─── Data for processing ───

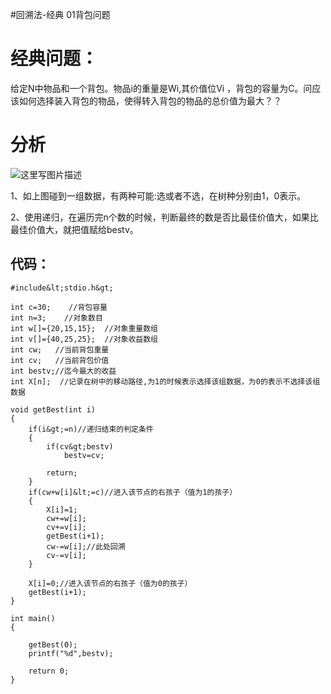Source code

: #回溯法-经典 01背包问题
# 经典问题：

给定N中物品和一个背包。物品i的重量是Wi,其价值位Vi ，背包的容量为C。问应该如何选择装入背包的物品，使得转入背包的物品的总价值为最大？？

# 分析

<img src="https://imgconvert.csdnimg.cn/aHR0cDovL2ltZy5ibG9nLmNzZG4ubmV0LzIwMTYwNjIyMTEzMTU5MDc1" alt="这里写图片描述">

1、如上图碰到一组数据，有两种可能:选或者不选，在树种分别由1，0表示。

2、使用递归，在遍历完n个数的时候，判断最终的数是否比最佳价值大，如果比最佳价值大，就把值赋给bestv。

## 代码：

```
#include&lt;stdio.h&gt;

int c=30;    //背包容量
int n=3;    //对象数目
int w[]={20,15,15};  //对象重量数组
int v[]={40,25,25};  //对象收益数组
int cw;   //当前背包重量
int cv;   //当前背包价值
int bestv;//迄今最大的收益
int X[n];  //记录在树中的移动路径,为1的时候表示选择该组数据，为0的表示不选择该组数据

void getBest(int i)
{
    if(i&gt;=n)//递归结束的判定条件
    {
        if(cv&gt;bestv)
            bestv=cv;

        return;
    }
    if(cw+w[i]&lt;=c)//进入该节点的右孩子（值为1的孩子）
    {
        X[i]=1;
        cw+=w[i];
        cv+=v[i];
        getBest(i+1);
        cw-=w[i];//此处回溯
        cv-=v[i];
    }

    X[i]=0;//进入该节点的右孩子（值为0的孩子）
    getBest(i+1);
}

int main()
{

    getBest(0);
    printf("%d",bestv);

    return 0;
}




```
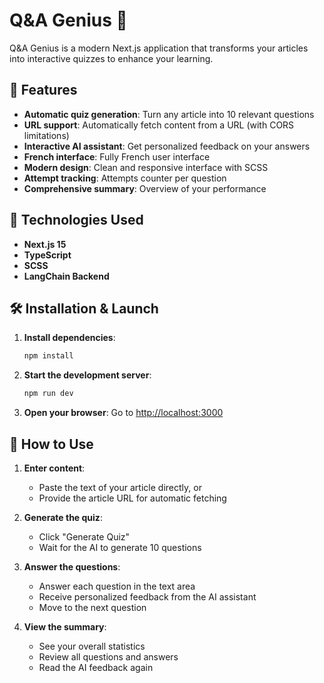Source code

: # Q&A Genius 🧠

Q&A Genius is a modern Next.js application that transforms your articles into interactive quizzes to enhance your learning.

## 🌟 Features

- **Automatic quiz generation**: Turn any article into 10 relevant questions
- **URL support**: Automatically fetch content from a URL (with CORS limitations)
- **Interactive AI assistant**: Get personalized feedback on your answers
- **French interface**: Fully French user interface
- **Modern design**: Clean and responsive interface with SCSS
- **Attempt tracking**: Attempts counter per question
- **Comprehensive summary**: Overview of your performance

## 🚀 Technologies Used

- **Next.js 15**
- **TypeScript**
- **SCSS**
- **LangChain Backend**

## 🛠️ Installation & Launch

1. **Install dependencies**:

   ```bash
   npm install
   ```

2. **Start the development server**:

   ```bash
   npm run dev
   ```

3. **Open your browser**:
   Go to [http://localhost:3000](http://localhost:3000)

## 📖 How to Use

1. **Enter content**:

   - Paste the text of your article directly, or
   - Provide the article URL for automatic fetching

2. **Generate the quiz**:

   - Click "Generate Quiz"
   - Wait for the AI to generate 10 questions

3. **Answer the questions**:

   - Answer each question in the text area
   - Receive personalized feedback from the AI assistant
   - Move to the next question

4. **View the summary**:
   - See your overall statistics
   - Review all questions and answers
   - Read the AI feedback again
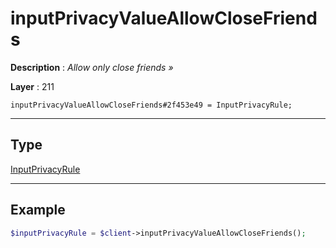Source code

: # inputPrivacyValueAllowCloseFriends

**Description** : *Allow only close friends &raquo;*

**Layer** : 211

```tl
inputPrivacyValueAllowCloseFriends#2f453e49 = InputPrivacyRule;
```

---

## Type

[InputPrivacyRule](type/InputPrivacyRule)

---

## Example

```php
$inputPrivacyRule = $client->inputPrivacyValueAllowCloseFriends();
```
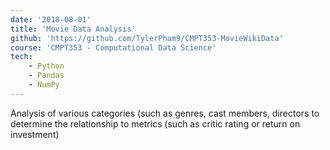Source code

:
 ```yaml
---
date: '2018-08-01'
title: 'Movie Data Analysis'
github: 'https://github.com/TylerPham9/CMPT353-MovieWikiData'
course: 'CMPT353 - Computational Data Science'
tech:
    - Python
    - Pandas
    - NumPy
---
```


Analysis of various categories (such as genres, cast members, directors to determine the relationship to metrics (such as critic rating or return on investment)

───

What is expected
Looking at the data above, work out how many lines contain "return" and answer with the figure only.

Your solution
3